→ WHAT THE TASK ASKS
The answer must be only the lines below from the one holding "обеспечения мгновенного поиска;" down to the one holding "- usage mobile", ends included, printed exactly; please omit all pictures.
>>
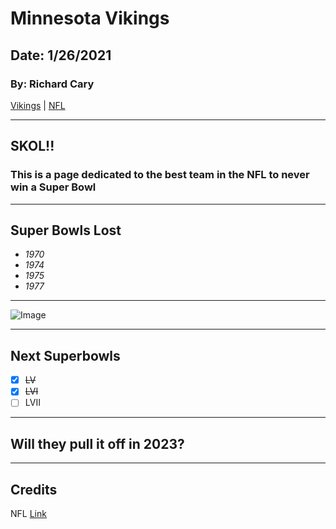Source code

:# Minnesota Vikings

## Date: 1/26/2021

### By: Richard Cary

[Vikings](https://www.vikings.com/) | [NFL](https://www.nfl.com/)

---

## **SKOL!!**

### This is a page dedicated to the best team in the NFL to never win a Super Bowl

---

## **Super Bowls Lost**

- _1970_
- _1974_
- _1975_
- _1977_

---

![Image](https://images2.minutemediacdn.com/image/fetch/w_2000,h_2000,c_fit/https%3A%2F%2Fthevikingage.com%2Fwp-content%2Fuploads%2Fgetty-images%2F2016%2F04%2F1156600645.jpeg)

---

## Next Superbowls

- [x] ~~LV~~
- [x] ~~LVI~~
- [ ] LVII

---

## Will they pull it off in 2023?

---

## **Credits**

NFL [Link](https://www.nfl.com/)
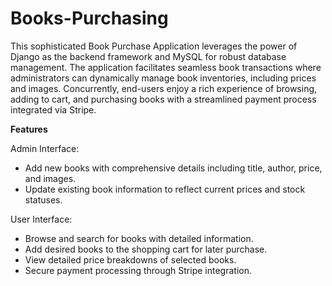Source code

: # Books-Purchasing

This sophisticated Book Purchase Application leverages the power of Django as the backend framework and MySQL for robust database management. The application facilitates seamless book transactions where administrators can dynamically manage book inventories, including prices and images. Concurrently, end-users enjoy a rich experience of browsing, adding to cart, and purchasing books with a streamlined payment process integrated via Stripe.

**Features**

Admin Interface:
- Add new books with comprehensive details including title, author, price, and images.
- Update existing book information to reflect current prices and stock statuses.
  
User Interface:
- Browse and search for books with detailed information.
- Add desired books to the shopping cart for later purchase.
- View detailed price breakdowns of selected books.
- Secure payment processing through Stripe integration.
<<
>>
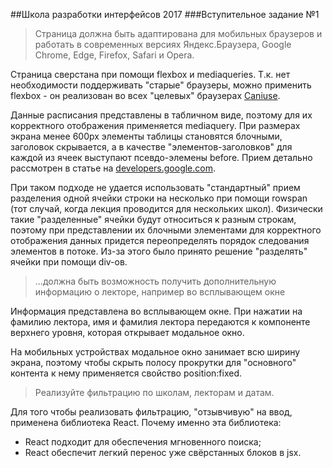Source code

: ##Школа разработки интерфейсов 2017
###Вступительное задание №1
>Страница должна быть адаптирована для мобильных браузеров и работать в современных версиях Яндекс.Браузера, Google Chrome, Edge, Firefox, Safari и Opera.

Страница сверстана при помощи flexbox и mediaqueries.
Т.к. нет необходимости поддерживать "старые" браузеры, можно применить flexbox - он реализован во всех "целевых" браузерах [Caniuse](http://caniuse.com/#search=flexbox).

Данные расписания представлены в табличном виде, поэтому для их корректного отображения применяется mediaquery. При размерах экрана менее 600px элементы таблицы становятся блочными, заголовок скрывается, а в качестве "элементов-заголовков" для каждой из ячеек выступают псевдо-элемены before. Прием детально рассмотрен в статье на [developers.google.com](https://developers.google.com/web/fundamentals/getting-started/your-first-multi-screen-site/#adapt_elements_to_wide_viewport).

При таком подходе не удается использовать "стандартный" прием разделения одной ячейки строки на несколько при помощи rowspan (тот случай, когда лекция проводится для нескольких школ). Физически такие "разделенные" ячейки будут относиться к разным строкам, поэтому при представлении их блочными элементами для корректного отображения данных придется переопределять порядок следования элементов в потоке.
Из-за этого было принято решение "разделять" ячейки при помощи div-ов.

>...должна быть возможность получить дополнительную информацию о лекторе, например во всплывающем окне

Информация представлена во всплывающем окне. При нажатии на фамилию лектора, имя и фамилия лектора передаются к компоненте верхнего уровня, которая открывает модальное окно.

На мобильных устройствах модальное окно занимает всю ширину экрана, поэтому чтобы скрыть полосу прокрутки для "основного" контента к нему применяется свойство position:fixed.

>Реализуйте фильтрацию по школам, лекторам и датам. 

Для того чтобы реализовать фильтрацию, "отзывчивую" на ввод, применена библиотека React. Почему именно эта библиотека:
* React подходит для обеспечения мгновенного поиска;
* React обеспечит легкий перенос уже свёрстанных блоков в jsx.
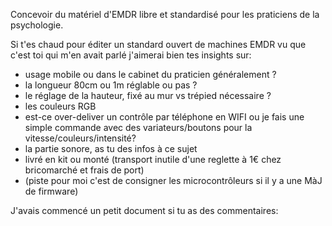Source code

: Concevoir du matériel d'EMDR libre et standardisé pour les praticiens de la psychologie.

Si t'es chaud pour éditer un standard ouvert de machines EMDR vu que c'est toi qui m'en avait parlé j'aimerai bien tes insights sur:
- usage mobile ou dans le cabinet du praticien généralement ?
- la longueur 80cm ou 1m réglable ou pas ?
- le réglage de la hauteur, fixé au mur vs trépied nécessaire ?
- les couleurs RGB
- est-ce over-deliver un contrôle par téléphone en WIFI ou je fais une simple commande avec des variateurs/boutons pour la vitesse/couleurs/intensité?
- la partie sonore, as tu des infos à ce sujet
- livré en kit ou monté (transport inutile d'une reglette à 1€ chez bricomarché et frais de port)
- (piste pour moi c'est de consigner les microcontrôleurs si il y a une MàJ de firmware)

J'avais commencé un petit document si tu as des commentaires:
<<
→ OUTPUT BELOW
* React подходит для обеспечения мгновенного поиска;
* React обеспечит легкий перенос уже свёрстанных блоков в jsx.
Source code

: Concevoir du matériel d'EMDR libre et standardisé pour les praticiens de la psychologie.

Si t'es chaud pour éditer un standard ouvert de machines EMDR vu que c'est toi qui m'en avait parlé j'aimerai bien tes insights sur:
- usage mobile ou dans le cabinet du praticien généralement ?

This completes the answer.